Local artists push legislations to promote OPM


The day-long Pinoy Music Summit 2014 titled, “Basta Pinoy Push Mo Yan,” on Wednesday confirmed the long-standing claim of music industry players that Original Pilipino Music (OPM) is in a downward        spiral, despite annual song–writing competitions, big-budgeted concerts, and the expensive production of compact disc   (CD) albums.

Speakers in the forum said the sector’s problems have caused a 75-percent decline in record sales over the last decade, which effectively put the music industry’s fate in peril. Among the solutions they proposed are legislations promoting local compositions and artists.

Stakeholders from various recording companies, composers, artists as well as music advocates from different sectors of society, convened for the first time  to discuss the true state of the Philippine Music Industry, in   the hope of arresting the decline of OPM appreciation among Filipinos, and ultimately devising concrete measures to protect and promote homegrown talents  and compositions.

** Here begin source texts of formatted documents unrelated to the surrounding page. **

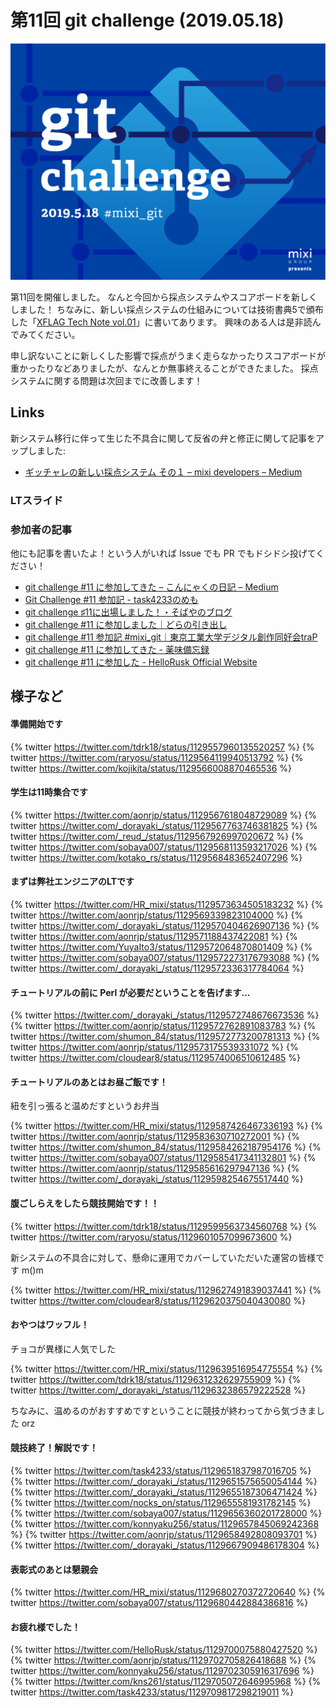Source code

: ---
---

# 第11回 git challenge (2019.05.18)

![](../images/11/mgc11.png)

第11回を開催しました。
なんと今回から採点システムやスコアボードを新しくしました！
ちなみに、新しい採点システムの仕組みについては技術書典5で頒布した「[XFLAG Tech Note vol.01](https://speakerdeck.com/mixi_engineers/xflag-tech-note-vol-dot-01)」に書いてあります。
興味のある人は是非読んでみてください。

申し訳ないことに新しくした影響で採点がうまく走らなかったりスコアボードが重かったりなどありましたが、なんとか無事終えることができたました。
採点システムに関する問題は次回までに改善します！

## Links

新システム移行に伴って生じた不具合に関して反省の弁と修正に関して記事をアップしました:

- [ギッチャレの新しい採点システム その１ – mixi developers – Medium](https://medium.com/mixi-developers/mgc-with-git-plantation-part1-7b9387059366)

### LTスライド

<div style="max-width: 500px">
<script async class="speakerdeck-embed" data-id="daac9540072a4411a5a364f05d875599" data-ratio="1.33333333333333" src="//speakerdeck.com/assets/embed.js"></script>
</div>

### 参加者の記事

他にも記事を書いたよ！という人がいれば Issue でも PR でもドシドシ投げてください！

- [git challenge #11 に参加してきた – こんにゃくの日記 – Medium](https://medium.com/こんにゃくの日記/b43dc6483e3d)
- [Git Challenge #11 参加記 - task4233のめも](https://task4233.hatenablog.com/entry/2019/05/19/122206)
- [git challenge ♯11に出場しました！・そばやのブログ](https://sobaya007.github.io/2019/05/18/git-challenge-11に出場しました/)
- [git challenge #11 に参加しました｜どらの引き出し](https://blog.minoru.dev/2019/git-challenge/)
- [git challenge #11 参加記 #mixi_git｜東京工業大学デジタル創作同好会traP](https://trap.jp/post/717/)
- [git challenge #11 に参加してきた - 薬味備忘録](https://www.aonori.dev/entry/2019/05/22/152414)
- [git challenge #11 に参加した - HelloRusk Official Website](https://hellorusk.net/blog/2019/05/18/)

## 様子など

#### 準備開始です

{% twitter https://twitter.com/tdrk18/status/1129557960135520257 %}
{% twitter https://twitter.com/raryosu/status/1129564119940513792 %}
{% twitter https://twitter.com/kojikita/status/1129566008870465536 %}

#### 学生は11時集合です

{% twitter https://twitter.com/aonrjp/status/1129567618048729089 %}
{% twitter https://twitter.com/_dorayaki_/status/1129567763746381825 %}
{% twitter https://twitter.com/_reud_/status/1129567926997020672 %}
{% twitter https://twitter.com/sobaya007/status/1129568113593217026 %}
{% twitter https://twitter.com/kotako_rs/status/1129568483652407296 %}


#### まずは弊社エンジニアのLTです

{% twitter https://twitter.com/HR_mixi/status/1129573634505183232 %}
{% twitter https://twitter.com/aonrjp/status/1129569339823104000 %}
{% twitter https://twitter.com/_dorayaki_/status/1129570404626907136 %}
{% twitter https://twitter.com/aonrjp/status/1129571188437422081 %}
{% twitter https://twitter.com/YuyaIto3/status/1129572064870801409 %}
{% twitter https://twitter.com/sobaya007/status/1129572273176793088 %}
{% twitter https://twitter.com/_dorayaki_/status/1129572336317784064 %}

#### チュートリアルの前に Perl が必要だということを告げます...

{% twitter https://twitter.com/_dorayaki_/status/1129572748676673536 %}
{% twitter https://twitter.com/aonrjp/status/1129572762891083783 %}
{% twitter https://twitter.com/shumon_84/status/1129572773200781313 %}
{% twitter https://twitter.com/aonrjp/status/1129573175539331072 %}
{% twitter https://twitter.com/cloudear8/status/1129574006510612485 %}

#### チュートリアルのあとはお昼ご飯です！

紐を引っ張ると温めだすというお弁当

{% twitter https://twitter.com/HR_mixi/status/1129587426467336193 %}
{% twitter https://twitter.com/aonrjp/status/1129583630710272001 %}
{% twitter https://twitter.com/shumon_84/status/1129584262187954176 %}
{% twitter https://twitter.com/sobaya007/status/1129585417341132801 %}
{% twitter https://twitter.com/aonrjp/status/1129585616297947136 %}
{% twitter https://twitter.com/_dorayaki_/status/1129598254675517440 %}

#### 腹ごしらえをしたら競技開始です！！

{% twitter https://twitter.com/tdrk18/status/1129599563734560768 %}
{% twitter https://twitter.com/raryosu/status/1129601057099673600 %}

新システムの不具合に対して、懸命に運用でカバーしていただいた運営の皆様です m()m

{% twitter https://twitter.com/HR_mixi/status/1129627491839037441 %}
{% twitter https://twitter.com/cloudear8/status/1129620375040430080 %}

#### おやつはワッフル！

チョコが異様に人気でした

{% twitter https://twitter.com/HR_mixi/status/1129639516954775554 %}
{% twitter https://twitter.com/tdrk18/status/1129631232629755909 %}
{% twitter https://twitter.com/_dorayaki_/status/1129632386579222528 %}

ちなみに、温めるのがおすすめですということに競技が終わってから気づきました orz

#### 競技終了！解説です！

{% twitter https://twitter.com/task4233/status/1129651837987016705 %}
{% twitter https://twitter.com/_dorayaki_/status/1129651575650054144 %}
{% twitter https://twitter.com/_dorayaki_/status/1129655187306471424 %}
{% twitter https://twitter.com/nocks_on/status/1129655581931782145 %}
{% twitter https://twitter.com/sobaya007/status/1129656360201728000 %}
{% twitter https://twitter.com/konnyaku256/status/1129657845069242368 %}
{% twitter https://twitter.com/aonrjp/status/1129658492808093701 %}
{% twitter https://twitter.com/_dorayaki_/status/1129667909486178304 %}

#### 表彰式のあとは懇親会

{% twitter https://twitter.com/HR_mixi/status/1129680270372720640 %}
{% twitter https://twitter.com/sobaya007/status/1129680442884386816 %}

#### お疲れ様でした！

{% twitter https://twitter.com/HelloRusk/status/1129700075880427520 %}
{% twitter https://twitter.com/aonrjp/status/1129702705826418688 %}
{% twitter https://twitter.com/konnyaku256/status/1129702305916317696 %}
{% twitter https://twitter.com/kns261/status/1129705072646995968 %}
{% twitter https://twitter.com/task4233/status/1129709817298219011 %}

“For such a long time, the dominant music in the country is foreign,” declared Noel Ca–bangon, the president of Filipino Society of Composers, Authors and Publishers Inc. (Filscap). “It’s bothersome because if foreign music dominates the industry, what does this teach the Filipino society, especially the youth? Since music is a cultural expression, we need to instill, enliven and embrace Filipino music in the country.”

Cabangon explained that the aim of the summit was two-pronged: “to contribute to the economy through the promotion and expansion of the local music market and to push stakeholders to make recommendations and commit to promoting and reviving OPM.”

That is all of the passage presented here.